Obama Is A Foreign Operative
Ted Cruz is, technically speaking, “the freshman Senator from Texas.”
Mr. Cruz is a lot of things, but he’s hardly a freshman. He single-handedly has given Harry Reid a case of the shingles and has John McCain and Lindsay Graham so upset one nearly had a stroke and the other went apoplectic, but he embodies the true mission of doing The People’s work and really doesn’t care if anyone likes him, and I love it. Moreover, he is a reflection of the members of the earliest Congresses, wherein “rotation” was considered appropriate, meaning that one got elected for a term, stepped aside to let someone else run, and then could run again if so inclined, but the whole idea was to keep Washington fresh with ideas that represented the concerns of the country’s constituents. And Senator Cruz is making them feel the pain because he has something so lacking in supply in DC: ethics.
The Founders never intended it to be a career, and Cruz definitely delivers on that end of the deal, bringing forth the greatest of ideals in so doing. And, if you think he drives senior members of his party crazy, how about that barking harpie with a case of PMS who spoke over the weekend and supposedly represents our country. I am speaking of none other than President Obama. Little Barry probably has a Cruz doll he sticks pins into every night so he can go to sleep.
Who in the hell licked the chocolate off his Tootsie Roll Pop over the weekend? Furrowed brow, pouting, snorting, stomping his foot like a little kid who couldn’t get his way, and still, still, still……….. not grasping the tragedy about what happened in the Navy Yard last week when some whack-job got his hands on a stolen gun. This wasn’t the time for a president to go into theatrics and strain for political gain; it was a time to man-up and steer the country towards some type of understanding. I guess I shouldn’t have used “the “M” word: Man.
I don’t expect my president to be some tempestuous, petulant, wannabe king. I expect leadership. I expect maturity. I expect an adult, and folks, we don’t have one. It is particularly interesting how Obama has managed to package a dozen separate screw-ups in a two week period, especially in light of the re-playing of the speech JFK gave 51 years ago announcing we’re going to put a man on the moon. Most readers will know that I am no fan of anyone named Kennedy, and might also recall that I don’t believe we ever landed on the moon. Of course, those who doubt me might think going into space was to see who could first get to the orb above us. Yet, JFK delivered on that occasion. Passionate, challenging, playing on the nation’s determination and pride without scowling. Just bringing it to us all and presenting it in such a way that everyone bought into it.
Now, the space race was all about defense, for crying out loud, and if we bluffed the Russians into thinking we got to the moon first with some Hollywood production, then all the better. All I’m saying is that the “communications” satellites we’ve been sending up at the rate of ten times per year for 50 years were not done so in order for us to watch the Olympics from Barcelona in real time.

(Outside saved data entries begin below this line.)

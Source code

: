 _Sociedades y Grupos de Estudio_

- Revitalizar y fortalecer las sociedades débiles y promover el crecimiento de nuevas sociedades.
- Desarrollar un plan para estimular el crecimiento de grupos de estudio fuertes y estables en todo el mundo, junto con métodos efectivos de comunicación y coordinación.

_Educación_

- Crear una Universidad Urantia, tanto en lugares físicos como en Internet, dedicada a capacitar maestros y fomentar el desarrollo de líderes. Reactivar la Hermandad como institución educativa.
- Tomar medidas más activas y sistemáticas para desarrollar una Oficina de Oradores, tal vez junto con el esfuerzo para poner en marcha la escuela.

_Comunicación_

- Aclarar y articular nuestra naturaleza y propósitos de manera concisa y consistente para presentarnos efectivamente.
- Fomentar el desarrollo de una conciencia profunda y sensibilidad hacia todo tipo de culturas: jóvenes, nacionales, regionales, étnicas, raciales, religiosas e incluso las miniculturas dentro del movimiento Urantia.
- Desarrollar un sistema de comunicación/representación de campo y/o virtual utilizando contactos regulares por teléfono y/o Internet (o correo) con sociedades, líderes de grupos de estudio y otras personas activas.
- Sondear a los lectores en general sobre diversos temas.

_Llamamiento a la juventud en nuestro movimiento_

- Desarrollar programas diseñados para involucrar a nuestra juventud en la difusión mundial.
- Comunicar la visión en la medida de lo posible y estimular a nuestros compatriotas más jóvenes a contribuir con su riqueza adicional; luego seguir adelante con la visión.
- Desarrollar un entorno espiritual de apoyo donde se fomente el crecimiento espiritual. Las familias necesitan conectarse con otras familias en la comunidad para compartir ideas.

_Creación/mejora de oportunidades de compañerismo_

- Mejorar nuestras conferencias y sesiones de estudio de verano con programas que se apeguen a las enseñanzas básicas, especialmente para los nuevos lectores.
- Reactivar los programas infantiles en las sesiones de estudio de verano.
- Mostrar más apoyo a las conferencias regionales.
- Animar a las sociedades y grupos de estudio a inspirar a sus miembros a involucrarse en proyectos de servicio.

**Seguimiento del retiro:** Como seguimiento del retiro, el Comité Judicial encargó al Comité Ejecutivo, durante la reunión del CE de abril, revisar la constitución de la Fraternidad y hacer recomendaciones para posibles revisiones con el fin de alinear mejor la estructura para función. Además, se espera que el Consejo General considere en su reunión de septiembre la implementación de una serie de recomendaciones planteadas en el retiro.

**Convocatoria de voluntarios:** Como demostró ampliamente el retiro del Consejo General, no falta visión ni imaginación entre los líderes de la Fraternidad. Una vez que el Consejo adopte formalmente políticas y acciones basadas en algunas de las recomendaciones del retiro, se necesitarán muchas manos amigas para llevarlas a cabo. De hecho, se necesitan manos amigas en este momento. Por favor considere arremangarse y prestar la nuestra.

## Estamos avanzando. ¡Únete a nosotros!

Remember the NSA? Those rascals? From where and from what “product” do you think they mine information about us? Last I recall, party-lines went the way of the Edsel in the early 60’s, so they have to be getting it from somewhere, and it isn’t because a little bird told them. The accumulation of such data is in violation of so many Constitutional protections I don’t have time to go find out how many, but it is a gross abuse of power and not part of the mission of reconnaissance and the intelligence it was originally designed to gather.

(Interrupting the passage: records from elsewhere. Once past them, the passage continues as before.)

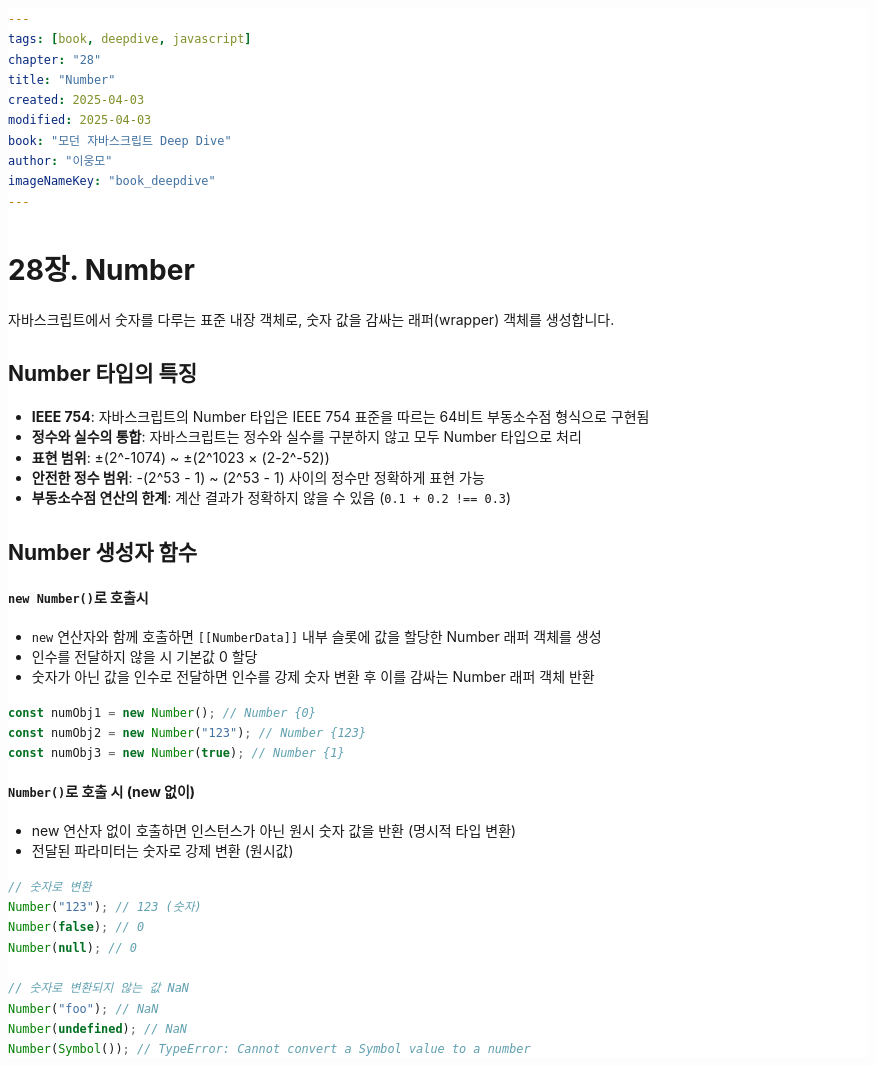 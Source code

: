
 ```yaml
---
tags: [book, deepdive, javascript]
chapter: "28"
title: "Number"
created: 2025-04-03
modified: 2025-04-03
book: "모던 자바스크립트 Deep Dive"
author: "이웅모"
imageNameKey: "book_deepdive"
---
```


# 28장. Number

자바스크립트에서 숫자를 다루는 표준 내장 객체로, 숫자 값을 감싸는 래퍼(wrapper) 객체를 생성합니다.

## Number 타입의 특징

- **IEEE 754**: 자바스크립트의 Number 타입은 IEEE 754 표준을 따르는 64비트 부동소수점 형식으로 구현됨
- **정수와 실수의 통합**: 자바스크립트는 정수와 실수를 구분하지 않고 모두 Number 타입으로 처리
- **표현 범위**: ±(2^-1074) ~ ±(2^1023 × (2-2^-52))
- **안전한 정수 범위**: -(2^53 - 1) ~ (2^53 - 1) 사이의 정수만 정확하게 표현 가능
- **부동소수점 연산의 한계**: 계산 결과가 정확하지 않을 수 있음 (`0.1 + 0.2 !== 0.3`)

## Number 생성자 함수

#### `new Number()`로 호출시

- `new` 연산자와 함께 호출하면 `[[NumberData]]` 내부 슬롯에 값을 할당한 Number 래퍼 객체를 생성
- 인수를 전달하지 않을 시 기본값 0 할당
- 숫자가 아닌 값을 인수로 전달하면 인수를 강제 숫자 변환 후 이를 감싸는 Number 래퍼 객체 반환

```js
const numObj1 = new Number(); // Number {0}
const numObj2 = new Number("123"); // Number {123}
const numObj3 = new Number(true); // Number {1}
```

#### `Number()`로 호출 시 (new 없이)

- new 연산자 없이 호출하면 인스턴스가 아닌 원시 숫자 값을 반환 (명시적 타입 변환)
- 전달된 파라미터는 숫자로 강제 변환 (원시값)

```js
// 숫자로 변환
Number("123"); // 123 (숫자)
Number(false); // 0
Number(null); // 0

// 숫자로 변환되지 않는 값 NaN
Number("foo"); // NaN
Number(undefined); // NaN
Number(Symbol()); // TypeError: Cannot convert a Symbol value to a number
```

(I wonder how they like this particular missive; after all, they’re reading it before any of you get to see it.)
One last tidbit before we put a wrap on this particular screed, and, no, my eyebrows are not knitted into a frown nor am I screaming as I write this, but this truly is a time to take a pause for the cause: the animals who thought they’d out-do the killings at the Navy Yard last week by killing 68 people in Kenya and wounding nearly 200 more are part of Al Qaeda. You remember them, don’t you?
I’m still not sure what the ad nauseam description of an “upscale mall” in Kenya looks like, but reading about the carnage was revolting.

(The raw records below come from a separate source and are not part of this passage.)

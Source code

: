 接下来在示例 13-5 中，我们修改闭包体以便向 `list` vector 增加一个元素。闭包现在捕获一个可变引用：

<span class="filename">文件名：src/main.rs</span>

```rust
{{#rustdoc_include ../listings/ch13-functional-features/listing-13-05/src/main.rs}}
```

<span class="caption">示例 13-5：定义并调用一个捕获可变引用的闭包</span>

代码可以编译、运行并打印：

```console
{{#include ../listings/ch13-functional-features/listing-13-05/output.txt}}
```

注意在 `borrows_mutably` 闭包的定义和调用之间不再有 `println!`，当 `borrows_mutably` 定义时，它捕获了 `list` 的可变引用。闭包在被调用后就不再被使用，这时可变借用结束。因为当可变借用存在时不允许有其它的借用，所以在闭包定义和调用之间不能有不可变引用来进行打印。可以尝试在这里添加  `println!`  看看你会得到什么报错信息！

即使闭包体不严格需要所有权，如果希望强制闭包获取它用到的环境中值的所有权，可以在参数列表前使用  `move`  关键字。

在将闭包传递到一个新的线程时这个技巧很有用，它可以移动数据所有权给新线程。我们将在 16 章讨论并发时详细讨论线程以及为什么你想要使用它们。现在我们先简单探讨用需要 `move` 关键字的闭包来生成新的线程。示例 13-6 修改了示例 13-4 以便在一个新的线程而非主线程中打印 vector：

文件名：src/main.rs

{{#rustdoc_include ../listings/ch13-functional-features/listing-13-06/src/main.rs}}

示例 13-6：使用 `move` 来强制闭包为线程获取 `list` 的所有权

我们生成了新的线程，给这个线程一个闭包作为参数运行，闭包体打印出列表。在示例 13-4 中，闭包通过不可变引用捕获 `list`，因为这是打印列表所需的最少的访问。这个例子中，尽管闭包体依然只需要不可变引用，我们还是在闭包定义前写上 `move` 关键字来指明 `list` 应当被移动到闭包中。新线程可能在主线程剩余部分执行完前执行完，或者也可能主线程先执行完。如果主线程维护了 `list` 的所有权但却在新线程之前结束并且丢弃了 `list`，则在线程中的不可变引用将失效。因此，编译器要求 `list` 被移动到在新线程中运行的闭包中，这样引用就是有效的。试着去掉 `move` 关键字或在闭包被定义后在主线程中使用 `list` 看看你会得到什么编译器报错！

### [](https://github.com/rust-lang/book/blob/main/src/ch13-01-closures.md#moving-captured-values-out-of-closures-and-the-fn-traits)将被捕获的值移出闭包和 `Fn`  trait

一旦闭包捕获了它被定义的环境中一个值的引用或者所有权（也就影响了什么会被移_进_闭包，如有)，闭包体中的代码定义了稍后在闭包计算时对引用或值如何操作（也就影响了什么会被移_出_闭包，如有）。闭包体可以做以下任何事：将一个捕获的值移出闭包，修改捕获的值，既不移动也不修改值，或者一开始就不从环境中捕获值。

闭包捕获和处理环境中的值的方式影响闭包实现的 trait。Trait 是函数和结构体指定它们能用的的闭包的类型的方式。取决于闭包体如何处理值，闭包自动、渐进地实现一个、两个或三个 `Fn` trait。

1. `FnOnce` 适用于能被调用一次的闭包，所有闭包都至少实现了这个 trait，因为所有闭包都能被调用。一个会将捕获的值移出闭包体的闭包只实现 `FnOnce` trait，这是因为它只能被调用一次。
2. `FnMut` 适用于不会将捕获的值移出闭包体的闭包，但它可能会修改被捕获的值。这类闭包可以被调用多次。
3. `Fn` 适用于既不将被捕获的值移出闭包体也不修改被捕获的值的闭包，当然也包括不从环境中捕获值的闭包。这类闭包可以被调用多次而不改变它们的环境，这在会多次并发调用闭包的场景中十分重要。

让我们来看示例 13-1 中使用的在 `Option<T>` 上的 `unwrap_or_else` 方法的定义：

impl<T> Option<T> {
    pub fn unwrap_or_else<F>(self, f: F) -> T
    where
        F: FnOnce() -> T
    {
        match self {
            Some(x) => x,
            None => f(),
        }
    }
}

Those are Obama’s boys and whom his administration has branded as the “opposition” and “the rebels” as it tries to overthrow yet another government and turn the world against Assad, ala Egypt and Libya, and we all know how well that turned out. This is the group of radicals with whom our president most closely aligns himself, and it’s exceeded in its strangeness only by the fact that he has yet to be impeached.
Nobody could have written this script, for it would be impossible to sell. Even Spielberg couldn’t produce it. The United States has a foreign operative for its president. Try to spin it any way you wish, but if you start with that premise you’ll find answers to all the questions for which you don’t have answers.
And where did the most recent radical Islamic assault occur. In Kenya. That’s not a coincidence. If you’re bored, pull out an atlas or look at a globe, then check out the proximity of Saudi Arabia, the Red Sea, Syria, Libya, Egypt, the Suez Canal, and Yemen, then ask yourself a question you probably don’t want to answer: Why are we fomenting chaos in this part of the world?
One doesn’t need an advanced degree in geo-political studies to know the answer.